BY JOE GYAN JR.
Advocate staff writer
October 10, 2012
The jury that tries Michael “Marlo Mike” Louding next year in the October 2009 shooting death of a Baton Rouge man will be allowed to view Louding’s entire confession to police in which he also allegedly admits his involvement in several other slayings, a judge ruled Tuesday.
State District Judge Trudy White’s ruling came shortly after prosecutor Dana Cummings called the 19-year-old Louding a “gutless assassin.”
Louding’s attorney, Margaret Lagattuta, said she will ask the state 1st Circuit Court of Appeal to review White’s decision. Lagattuta said she is prepared to take the matter to the Louisiana Supreme Court if necessary.
Louding, of Baton Rouge, is scheduled to stand trial March 18 on a first-degree murder charge in the Oct. 21, 2009, killing of Terry Boyd. Louding is not eligible for the death penalty because he was a juvenile at the time of the slaying.
Prosecutors contend Baton Rouge rap artist Torence “Lil Boosie” Hatch, who is imprisoned on drug charges, paid Louding to kill Boyd.
An East Baton Rouge Parish jury in May acquitted Hatch on a first-degree murder charge in the alleged murder-for-hire.
Louding also is charged with first-degree murder in the deaths of local up-and-coming rapper Chris “Nussie” Jackson on Feb. 9, 2009; Marcus Thomas on April 25, 2009; and Charles Matthews and Darryl “Bleek” Milton on April 1, 2010. He is charged with second-degree murder in the killing of Michael Smith on Dec. 18, 2009.
Louding also is charged with attempted first-degree murder in an alleged Feb. 22, 2010, attempt on Matthews’ life. That shooting occurred on Tioga Drive.
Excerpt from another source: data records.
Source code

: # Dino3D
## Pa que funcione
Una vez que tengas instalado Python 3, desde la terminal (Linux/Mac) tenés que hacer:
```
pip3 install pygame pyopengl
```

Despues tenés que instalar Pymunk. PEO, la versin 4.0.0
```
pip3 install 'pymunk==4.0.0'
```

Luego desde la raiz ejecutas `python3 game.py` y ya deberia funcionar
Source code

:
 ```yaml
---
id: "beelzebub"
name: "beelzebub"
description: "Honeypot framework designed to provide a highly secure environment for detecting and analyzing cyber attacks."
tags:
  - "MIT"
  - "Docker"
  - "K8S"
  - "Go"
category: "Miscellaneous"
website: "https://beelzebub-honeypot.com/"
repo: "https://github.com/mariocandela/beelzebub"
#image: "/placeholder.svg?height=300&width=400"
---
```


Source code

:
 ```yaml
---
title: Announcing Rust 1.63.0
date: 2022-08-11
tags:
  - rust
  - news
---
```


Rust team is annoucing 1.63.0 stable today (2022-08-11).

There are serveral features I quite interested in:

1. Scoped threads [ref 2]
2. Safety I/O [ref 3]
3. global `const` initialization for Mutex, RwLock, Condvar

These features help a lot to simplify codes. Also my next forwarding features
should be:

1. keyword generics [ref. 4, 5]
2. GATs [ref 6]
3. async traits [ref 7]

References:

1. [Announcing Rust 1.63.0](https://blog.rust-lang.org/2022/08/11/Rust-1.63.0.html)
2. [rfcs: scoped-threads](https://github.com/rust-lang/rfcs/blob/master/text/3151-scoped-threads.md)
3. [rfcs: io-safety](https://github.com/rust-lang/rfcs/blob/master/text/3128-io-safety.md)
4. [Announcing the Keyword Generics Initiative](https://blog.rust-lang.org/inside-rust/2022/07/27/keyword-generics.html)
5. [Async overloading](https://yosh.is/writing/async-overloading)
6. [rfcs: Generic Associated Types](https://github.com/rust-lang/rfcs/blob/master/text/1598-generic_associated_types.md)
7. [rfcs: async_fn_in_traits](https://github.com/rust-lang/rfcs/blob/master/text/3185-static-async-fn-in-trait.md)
At the conclusion of a hearing Tuesday, White ruled that prosecutors can introduce so-called “other crimes” evidence at Louding’s trial in the Boyd slaying. The judge said she will allow evidence relating to the Jackson, Thomas, Matthews Milton and Smith killings.
Jackson, 33, was shot through a window while sitting on a couch at a house on America Street; Thomas, 20, was shot while driving on West McKinley Street; Boyd, 35, was shot through a window while sitting on a couch at a house on Vermillion Drive; Matthews, 37, and Milton, 25, were shot inside a parked car on Monte Sano Avenue; and Smith, 19, was shot behind a residence on Wisteria Street.
Cummings argued Tuesday that the shootings are “all so very similar” because “gutless wonders” ambushed the victims.
“He (Louding) is gutless because he does sneak up on people, and he doesn’t believe in a fair fight,” Cummings told White. “He was a paid, hired assassin. That’s what he does.”
Lagattuta called prosecutors’ request to present “other crimes” evidence a “back-door attempt” to introduce inadmissible character evidence to prove Louding killed Boyd.
“I haven’t heard anything that links him to these murders other than the statements from his own mouth,” she argued. “They don’t have any other evidence. They have to bolster up a weak case.”
Cummings, who accused Louding of lying at Hatch’s trial when Louding testified he and Hatch had nothing to do with Boyd’s death, countered that Louding’s recorded statements to police are backed up by “a great deal of corroboration.”
“He (Louding) worked with us for months until Torence Hatch got to him and he lied,” the prosecutor said.
Louding also denied killing anyone else when he testified at Hatch’s trial.
Baton Rouge police detective Elvin Howard testified Tuesday that Louding knew “too many intimate details” of the homicides in which Louding admitted involvement.
“It’s hard to ignore what he told us,” Howard said in response to questions from Lagattuta.
Prosecutors have said the “other crimes” evidence will help them establish Louding’s “identity, motive, opportunity, intent, preparation, plan, knowledge, and absence of mistake or accident.”
Louding told police in May 2010 that he was involved in the killing of all six people. He testified before a grand jury on June 3, 2010, and a day later murder indictments were returned against Louding and five other Baton Rouge men — Jared Williams, Adrian Pittman, Ryan “Sneaks” Carroll, Kendrick Johnson and Johnathan Rogers.
Hatch was indicted two weeks later, as was Reginald Youngblood, also of Baton Rouge.
Citing Louding’s testimony at Hatch’s trial and a lack of corroborating evidence, Cummings dismissed first-degree murder charges against Williams and Rogers in June and July, respectively. Williams was accused in the Thomas killing, and Rogers was charged in the killing of Matthews and Milton.
Pittman is scheduled to stand trial Nov. 5 in Boyd’s killing. He is the alleged getaway driver.
Carroll, Johnson and Youngblood are charged in the slaying of Matthews and Milton.